[Input data — start]
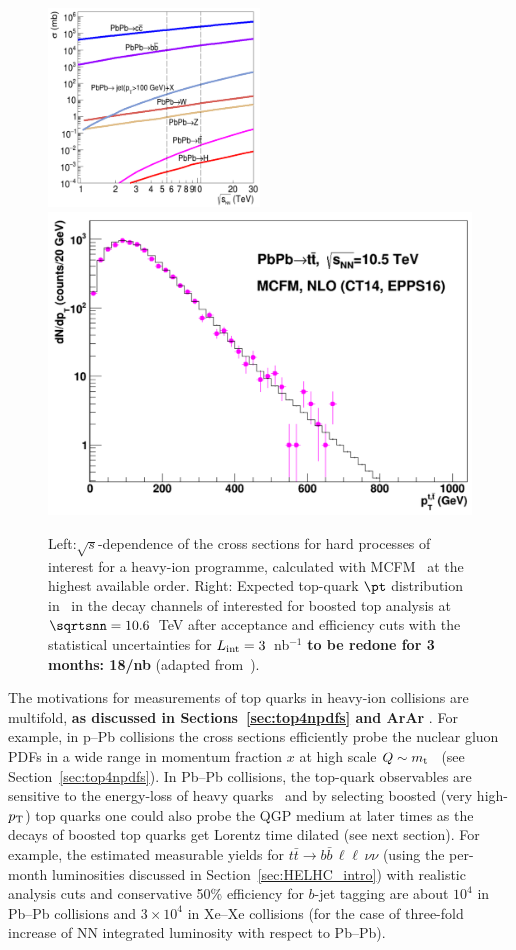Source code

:\documentclass[../report.tex]{subfiles}
\begin{document}
\begin{figure}[!h]
\begin{center}
\includegraphics[width=0.5\textwidth]{helhc/figs/xsecVSsqrts.pdf}
\hfill
\includegraphics[width=0.48\columnwidth]{helhc/figs/toppT_HE_PbPb3nb.pdf}
\caption{Left:$\sqrt s$-dependence of the cross sections for hard processes of
  interest for a heavy-ion programme, calculated with MCFM~\cite{Campbell:2010ff}
at the highest available order. 
  Right: Expected top-quark $\pt$ distribution in \PbPb\ in the
  decay channels of interested for boosted top analysis at $\sqrtsnn=10.6$~TeV after acceptance and
  efficiency cuts with the statistical uncertainties
  for $L_{\rm int}=3$~nb$^{-1}$ {\bf to be redone for 3 months: 18/nb} (adapted from~\cite{dEnterria:2015mgr}).}
\label{fig:hardXsectHIC}
\end{center}
\end{figure}





The motivations for measurements of top quarks in heavy-ion collisions
are multifold, {\bf as discussed in Sections~\ref{sec:top4npdfs} and ArAr} . For example, in
p--Pb collisions the cross sections efficiently probe the nuclear
gluon PDFs in a wide range in momentum fraction
$x$ at high scale $Q\sim m_{\rm t}$~\cite{dEnterria:2015mgr} (see Section~\ref{sec:top4npdfs}). In Pb--Pb
collisions, the top-quark observables are sensitive to the energy-loss of heavy quarks~\cite{Baskakov:2015nxa}
and by selecting boosted (very high-$p_{\rm T}$) top quarks one could also probe the QGP medium at later times as the decays of boosted top quarks get Lorentz
time dilated (see next section). 
For example, the estimated measurable yields  for $t\bar t\to b\bar b\,\ell\ell\,\nu\nu$ (using the
 per-month luminosities discussed in Section~\ref{sec:HELHC_intro}) with
realistic analysis cuts 
and conservative 50\% efficiency for $b$-jet tagging are
about $10^4$ in Pb--Pb collisions and $3\times 10^4$ in Xe--Xe collisions (for the case of three-fold increase of NN integrated luminosity with respect to Pb--Pb).
\end{document}
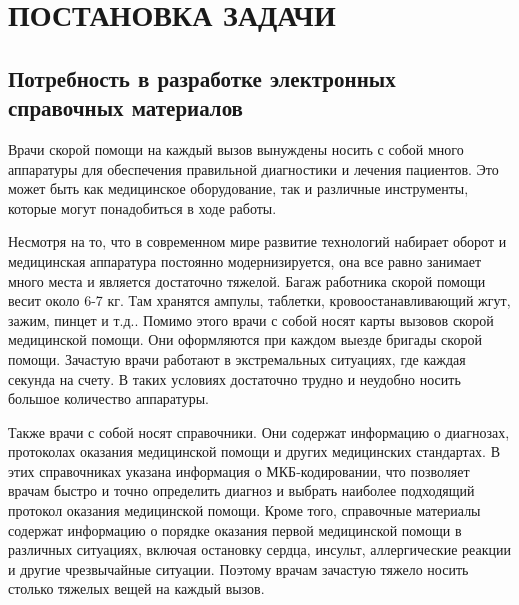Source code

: \section{ПОСТАНОВКА ЗАДАЧИ}

\subsection{Потребность в разработке электронных справочных материалов}

Врачи скорой помощи на каждый вызов вынуждены носить с собой много аппаратуры для обеспечения правильной диагностики и лечения пациентов. Это может быть как медицинское оборудование, так и различные инструменты, которые могут понадобиться в ходе работы. 


Несмотря на то, что в современном мире развитие технологий набирает оборот и медицинская аппаратура постоянно модернизируется, она все равно занимает много места и является достаточно тяжелой. Багаж работника скорой помощи весит около 6-7 кг. Там хранятся ампулы, таблетки, кровоостанавливающий жгут, зажим, пинцет и т.д.. Помимо этого врачи с собой носят карты вызовов скорой медицинской помощи. Они оформляются при каждом выезде бригады скорой помощи. Зачастую врачи работают в экстремальных ситуациях, где каждая секунда на счету. В таких условиях достаточно трудно и неудобно носить большое количество аппаратуры.


Также врачи с собой носят справочники. Они содержат информацию о диагнозах, протоколах оказания медицинской помощи и других медицинских стандартах. В этих справочниках указана информация о МКБ-кодировании, что позволяет врачам быстро и точно определить диагноз и выбрать наиболее подходящий протокол оказания медицинской помощи. Кроме того, справочные материалы содержат информацию о порядке оказания первой медицинской помощи в различных ситуациях, включая остановку сердца, инсульт, аллергические реакции и другие чрезвычайные ситуации. Поэтому врачам зачастую тяжело носить столько тяжелых вещей на каждый вызов.


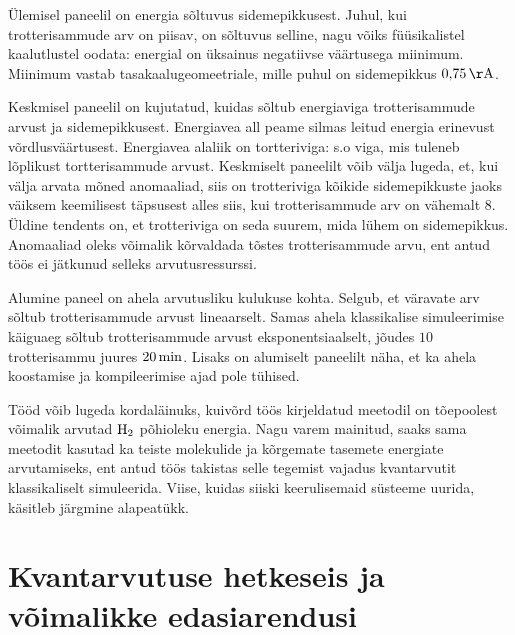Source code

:\documentclass[12pt]{report}
\begin{document}
Ülemisel paneelil on energia sõltuvus sidemepikkusest.
Juhul, kui trotterisammude arv on piisav, on sõltuvus selline, nagu võiks füüsikalistel kaalutlustel oodata: energial on üksainus negatiivse väärtusega miinimum.
Miinimum vastab tasakaalugeomeetriale, mille puhul on sidemepikkus \(0{,}75\,{\rm Å}\).

Keskmisel paneelil on kujutatud, kuidas sõltub energiaviga trotterisammude arvust ja sidemepikkusest.
Energiavea all peame silmas leitud energia erinevust võrdlusväärtusest.
Energiavea alaliik on tortteriviga: s.o viga, mis tuleneb lõplikust tortterisammude arvust.
Keskmiselt paneelilt võib välja lugeda, et, kui välja arvata mõned anomaaliad, siis on trotteriviga kõikide sidemepikkuste jaoks väiksem keemilisest täpsusest alles siis, kui trotterisammude arv on vähemalt \(8\).
Üldine tendents on, et trotteriviga on seda suurem, mida lühem on sidemepikkus.
Anomaaliad oleks võimalik kõrvaldada tõstes trotterisammude arvu, ent antud töös ei jätkunud selleks arvutusressurssi.

Alumine paneel on ahela arvutusliku kulukuse kohta.
Selgub, et väravate arv sõltub trotterisammude arvust lineaarselt.
Samas ahela klassikalise simuleerimise käiguaeg sõltub trotterisammude arvust eksponentsiaalselt, jõudes \(10\) trotterisammu juures \(20\,{\rm min}\).
Lisaks on alumiselt paneelilt näha, et ka ahela koostamise ja kompileerimise ajad pole tühised.

Tööd võib lugeda kordaläinuks, kuivõrd töös kirjeldatud meetodil on tõepoolest võimalik arvutad \(\rm H_2\) põhioleku energia.
Nagu varem mainitud, saaks sama meetodit kasutad ka teiste molekulide ja kõrgemate tasemete energiate arvutamiseks, ent antud töös takistas selle tegemist vajadus kvantarvutit klassikaliselt simuleerida.
Viise, kuidas siiski keerulisemaid süsteeme uurida, käsitleb järgmine alapeatükk.

\section{Kvantarvutuse hetkeseis ja võimalikke edasiarendusi}
\end{document}
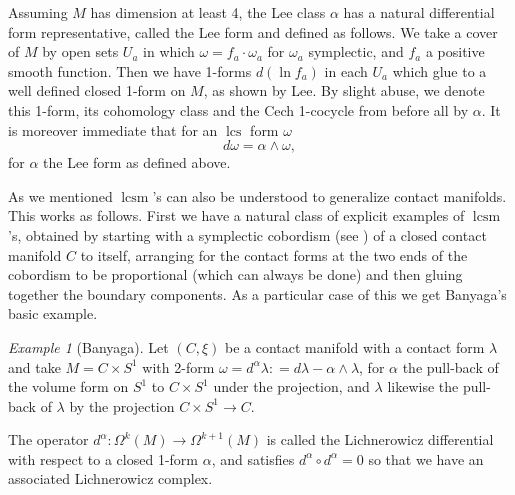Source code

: \documentclass{amsart}
\numberwithin{equation}{section}
\theoremstyle{definition}
\theoremstyle{remark}
\newtheorem{example}{Example}
\DeclareMathOperator{\lcs}{lcs}
\DeclareMathOperator{\lcsm}{lcsm}
\begin{document}
Assuming $M$ has dimension at least 4, the Lee class $\alpha$ has a natural differential form representative, called the Lee form and defined as follows.  We take a cover of $M$ by open sets $U _{a} $ in which $\omega= f _{a} \cdot \omega _{a}   $ for $\omega _{a}  $ symplectic, and $f _{a} $ a positive smooth function.
   Then we have 1-forms $d (\ln f _{a} )$ in each $U _{a} $ which glue to a well defined closed 1-form on $M$, as shown by Lee. By slight abuse, we denote this 1-form, its cohomology class and the Cech 1-cocycle from before all by $\alpha$.
It is moreover immediate that for an $\lcs$ form $\omega$ $$d\omega= \alpha \wedge \omega,$$
for $\alpha$ the Lee form as defined above.

As we mentioned $\lcsm$'s can also be understood to generalize contact manifolds. This works as follows.
First we have a natural class of explicit examples of $\lcsm$'s, obtained
by starting with a symplectic cobordism (see \cite{citeEliashbergMurphyMakingcobordisms}) of a closed contact manifold
$C$ to itself, arranging for the contact forms at the two ends of the
cobordism to be proportional (which can always be done) and then
gluing together the boundary components. 
As a particular case of
this we get Banyaga's basic example.
\begin{example} [Banyaga] \label{example:banyaga} Let $(C, \xi)
   $ be a contact manifold with a contact form
   $\lambda$ and take $M=C \times S ^{1}  $ with 2-form $\omega= d
^{\alpha} 
   \lambda : = d \lambda - \alpha \wedge \lambda$, for $\alpha$ the pull-back of the
   volume form on $S ^{1} $ to $C \times S ^{1} $ under the
   projection, and $\lambda$ likewise the pull-back of $\lambda$ by the projection $C \times S ^{1} \to C $.
\end{example}
The operator $d ^{\alpha}: \Omega ^{k} (M) \to \Omega ^{k+1} (M)   $ is called the Lichnerowicz differential with respect to a closed 1-form $\alpha$,
and satisfies $d ^{\alpha} \circ d ^{\alpha} =0  $ so that we have an associated Lichnerowicz complex.
\end{document}
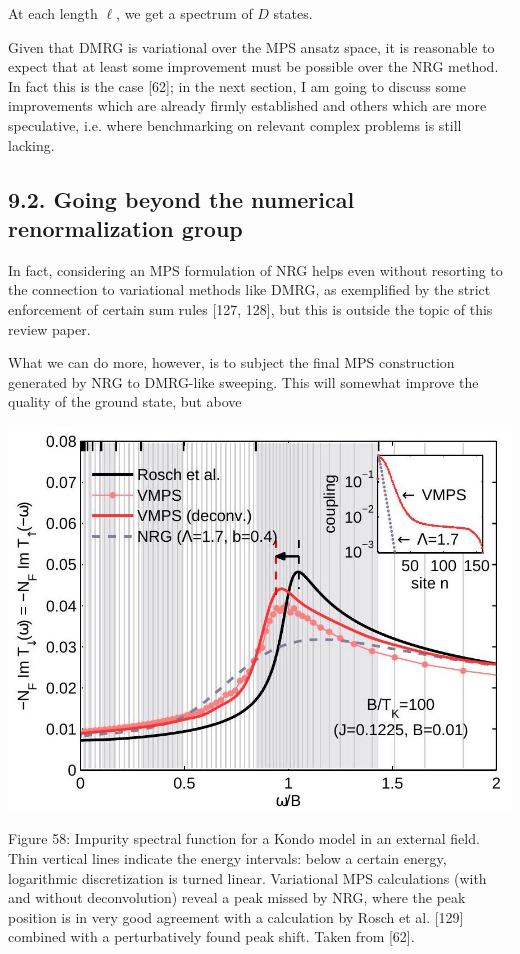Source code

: \documentclass[12pt]{article}
\begin{document}
At each length $\ell$, we get a spectrum of $D$ states.

Given that DMRG is variational over the MPS ansatz space, it is reasonable to expect that at least some improvement must be possible over the NRG method. In fact this is the case [62]; in the next section, I am going to discuss some improvements which are already firmly established and others which are more speculative, i.e. where benchmarking on relevant complex problems is still lacking.

\subsection*{9.2. Going beyond the numerical renormalization group}
In fact, considering an MPS formulation of NRG helps even without resorting to the connection to variational methods like DMRG, as exemplified by the strict enforcement of certain sum rules [127, 128], but this is outside the topic of this review paper.

What we can do more, however, is to subject the final MPS construction generated by NRG to DMRG-like sweeping. This will somewhat improve the quality of the ground state, but above

\begin{center}
\includegraphics[max width=\textwidth]{2024_05_04_afc4ad226da9ccfe0ac8g-104}
\end{center}

Figure 58: Impurity spectral function for a Kondo model in an external field. Thin vertical lines indicate the energy intervals: below a certain energy, logarithmic discretization is turned linear. Variational MPS calculations (with and without deconvolution) reveal a peak missed by NRG, where the peak position is in very good agreement with a calculation by Rosch et al. [129] combined with a perturbatively found peak shift. Taken from [62].
\end{document}
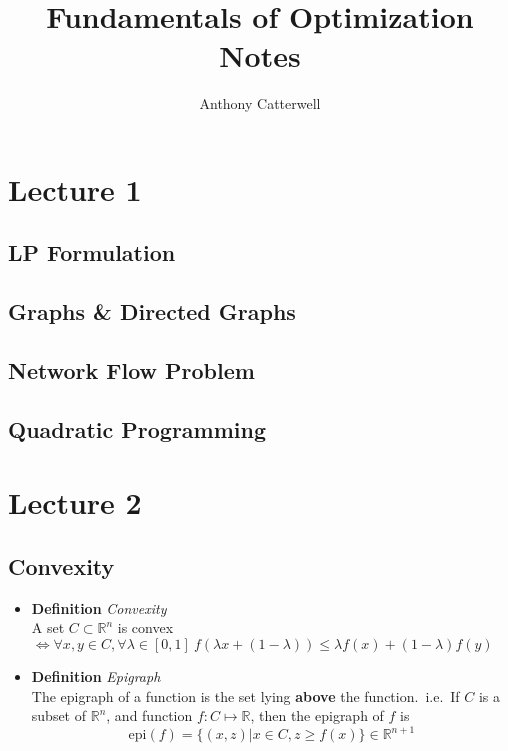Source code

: \documentclass[11pt,a4paper]{article}
\title{Fundamentals of Optimization Notes}
\author{Anthony Catterwell}
\begin{document}
\maketitle
\tableofcontents

\section{Lecture 1}

\subsection{LP Formulation}
\subsection{Graphs \& Directed Graphs}
\subsection{Network Flow Problem}
\subsection{Quadratic Programming}


\section{Lecture 2}

\subsection{Convexity}
\begin{itemize}
    \item \textbf{Definition} \emph{Convexity} \\
        A set $C \subset \mathbb{R}^n$ is convex
        $\iff \forall x, y \in C, \forall \lambda \in [0, 1] \ f(\lambda x + (1 - \lambda))
        \leq \lambda f(x) + (1 - \lambda) f(y)$

    \item \textbf{Definition} \emph{Epigraph} \\
        The epigraph of a function is the set lying \textbf{above} the function.\
        i.e.\ If $C$ is a subset of $\mathbb{R}^n$, and function $f : C \mapsto \mathbb{R}$,
        then the epigraph of $f$ is
        \[
            \mathrm{epi}(f) = \{ (x, z) | x \in C, z \geq f(x) \} \in \mathbb{R}^{n+1}
        \]
\end{itemize}
\end{document}
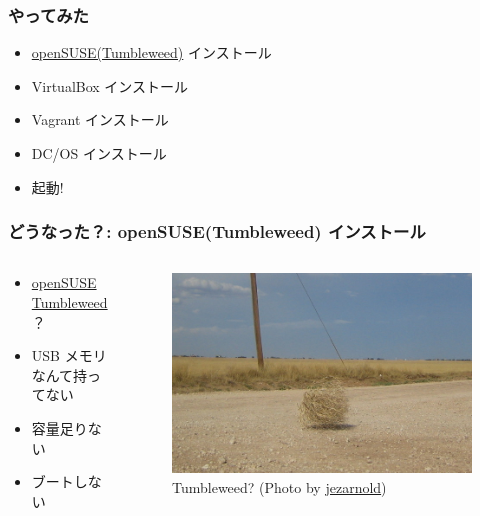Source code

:\documentclass[aspectratio=169,11pt,hyperref={colorlinks=true}]{beamer}
\begin{document}
\begin{frame}
  \frametitle{やってみた}
  \begin{itemize}
    \item \href{https://en.opensuse.org/Portal:Tumbleweed}{openSUSE(Tumbleweed)} インストール
    \item VirtualBox インストール
    \item Vagrant インストール
    \item DC/OS インストール
    \item 起動!
  \end{itemize}
\end{frame}

\begin{frame}
  \frametitle{どうなった？: openSUSE(Tumbleweed) インストール}
  \begin{columns}[T]
    \begin{column}{.45\textwidth}
      \begin{itemize}
        \item \href{https://www.opensuse.org/}{openSUSE} \href{https://www.opensuse.org/\#Tumbleweed}{Tumbleweed} ？
        \item USB メモリなんて持ってない
        \item 容量足りない
        \item ブートしない
      \end{itemize}
    \end{column}
    \begin{column}{0.28\textwidth}
      \begin{figure}
        \begin{center}
          \caption{Tumbleweed? (Photo by \href{https://www.flickr.com/photos/jezarnold/}{jezarnold})}
          \includegraphics[width=1.0\textwidth]{tumbleweed.jpg}

\end{center}
\end{figure}
\end{column}
\end{columns}
\end{frame}
\end{document}
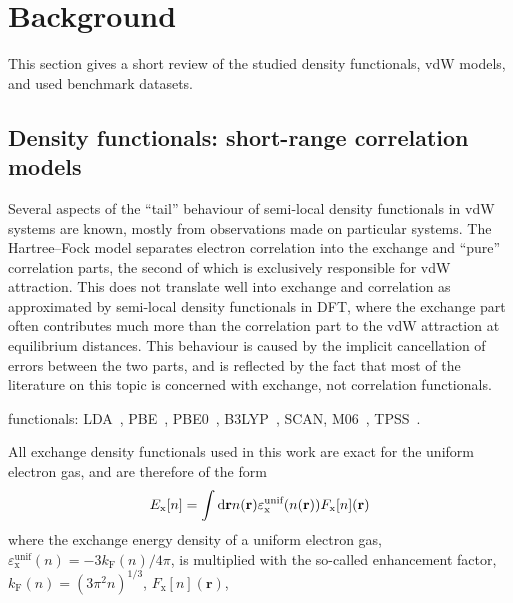 \section{Background}

This section gives a short review of the studied density functionals, vdW models, and used benchmark datasets.

\subsection{Density functionals: short-range correlation models}

Several aspects of the ``tail'' behaviour of semi-local density functionals in vdW systems are known, mostly from observations made on particular systems.
The Hartree--Fock model separates electron correlation into the exchange and ``pure'' correlation parts, the second of which is exclusively responsible for vdW attraction.
This does not translate well into exchange and correlation as approximated by semi-local density functionals in DFT, where the exchange part often contributes much more than the correlation part to the vdW attraction at equilibrium distances.
This behaviour is caused by the implicit cancellation of errors between the two parts, and is reflected by the fact that most of the literature on this topic is concerned with exchange, not correlation functionals.

functionals: LDA~\cite{DiracMPCPS30,PerdewPRB92}, PBE~\cite{PerdewPRL96}, PBE0~\cite{AdamoJCP99}, B3LYP~\cite{BeckeJCP93}, SCAN, M06~\cite{ZhaoTCA08}, TPSS~\cite{TaoPRL03}.

All exchange density functionals used in this work are exact for the uniform electron gas, and are therefore of the form
$$
E_\mathrm x[n]=\int\mathrm d\mathbf rn(\mathbf r)\varepsilon^\text{unif}_\text x(n(\mathbf r))F_\mathrm x[n](\mathbf r)
$$
where the exchange energy density of a uniform electron gas, $\varepsilon^\text{unif}_\mathrm x(n)=-3k_\mathrm F(n)/4\pi$, is multiplied with the so-called enhancement factor, $k_\mathrm F(n)=(3\pi^2n)^{1/3}$, $F_\mathrm x[n](\mathbf r)$,

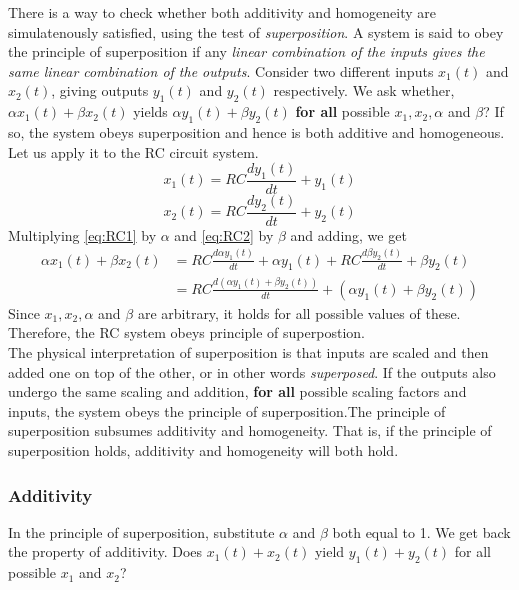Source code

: There is a way to check whether both additivity and homogeneity are simulatenously satisfied, using the test of \textit{superposition}.
A system is said to obey the principle of superposition if any \textit{linear combination of the inputs gives the same linear combination of the outputs}. Consider two different inputs $x_{1}(t)$ and $x_{2}(t)$, giving outputs $y_{1}(t)$ and $y_{2}(t)$ respectively. We ask whether, $\alpha x_{1}(t) + \beta x_{2}(t)$ yields $\alpha y_{1}(t) + \beta y_{2}(t)$ {\bf for all} possible $x_{1}, x_{2}, \alpha$ and $\beta$? If so, the system obeys superposition and hence is both additive and homogeneous. Let us apply it to the RC circuit system. 
\begin{equation}\label{eq:RC1}
x_{1}(t) = RC\frac{dy_{1}(t)}{dt} + y_{1}(t)
\end{equation}
\begin{equation}\label{eq:RC2}
x_{2}(t) = RC\frac{dy_{2}(t)}{dt} + y_{2}(t) 
\end{equation}
Multiplying \eqref{eq:RC1} by $\alpha$ and \eqref{eq:RC2} by $\beta$ and adding, we get
\begin{equation}
\begin{split}
\alpha x_{1}(t) + \beta x_{2}(t) & = RC\frac{d\alpha y_{1}(t)}{dt} + \alpha y_{1}(t) + RC\frac{d\beta y_{2}(t)}{dt} + \beta y_{2}(t) \\
& = RC\frac{d (\alpha y_{1}(t) + \beta y_{2}(t))}{dt} + (\alpha y_{1}(t) + \beta y_{2}(t))
\end{split}
\end{equation}
Since $x_{1}, x_{2}, \alpha$ and $\beta$ are arbitrary, it holds for all possible values of these. Therefore, the RC system obeys principle of superpostion. 
\\

The physical interpretation of superposition is that inputs are scaled and then added one on top of the other, or in other words \textit{superposed}. If the outputs also undergo the same scaling and addition, {\bf for all} possible scaling factors and inputs, the system obeys the principle of superposition.The principle of superposition subsumes additivity and homogeneity. That is, if the principle of superposition holds, additivity and homogeneity will both hold.

\subsubsection*{Additivity} In the principle of superposition, substitute $\alpha$ and $\beta$ both equal to 1. We get back the property of additivity. Does $x_{1}(t) + x_{2}(t)$ yield $y_{1}(t) + y_{2}(t)$ for all possible $x_{1}$ and $x_{2}$?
[Input data — finish]
What is expected: Only the lines from the beginning of the listing up to and including the line with "and conservative 50\%" should appear in the reply, copied word for word and free of pictures.

Solution to this problem:
Source code

:\documentclass[../report.tex]{subfiles}
\begin{document}
\begin{figure}[!h]
\begin{center}
\includegraphics[width=0.5\textwidth]{helhc/figs/xsecVSsqrts.pdf}
\hfill
\includegraphics[width=0.48\columnwidth]{helhc/figs/toppT_HE_PbPb3nb.pdf}
\caption{Left:$\sqrt s$-dependence of the cross sections for hard processes of
  interest for a heavy-ion programme, calculated with MCFM~\cite{Campbell:2010ff}
at the highest available order. 
  Right: Expected top-quark $\pt$ distribution in \PbPb\ in the
  decay channels of interested for boosted top analysis at $\sqrtsnn=10.6$~TeV after acceptance and
  efficiency cuts with the statistical uncertainties
  for $L_{\rm int}=3$~nb$^{-1}$ {\bf to be redone for 3 months: 18/nb} (adapted from~\cite{dEnterria:2015mgr}).}
\label{fig:hardXsectHIC}
\end{center}
\end{figure}





The motivations for measurements of top quarks in heavy-ion collisions
are multifold, {\bf as discussed in Sections~\ref{sec:top4npdfs} and ArAr} . For example, in
p--Pb collisions the cross sections efficiently probe the nuclear
gluon PDFs in a wide range in momentum fraction
$x$ at high scale $Q\sim m_{\rm t}$~\cite{dEnterria:2015mgr} (see Section~\ref{sec:top4npdfs}). In Pb--Pb
collisions, the top-quark observables are sensitive to the energy-loss of heavy quarks~\cite{Baskakov:2015nxa}
and by selecting boosted (very high-$p_{\rm T}$) top quarks one could also probe the QGP medium at later times as the decays of boosted top quarks get Lorentz
time dilated (see next section). 
For example, the estimated measurable yields  for $t\bar t\to b\bar b\,\ell\ell\,\nu\nu$ (using the
 per-month luminosities discussed in Section~\ref{sec:HELHC_intro}) with
realistic analysis cuts 
and conservative 50\% efficiency for $b$-jet tagging are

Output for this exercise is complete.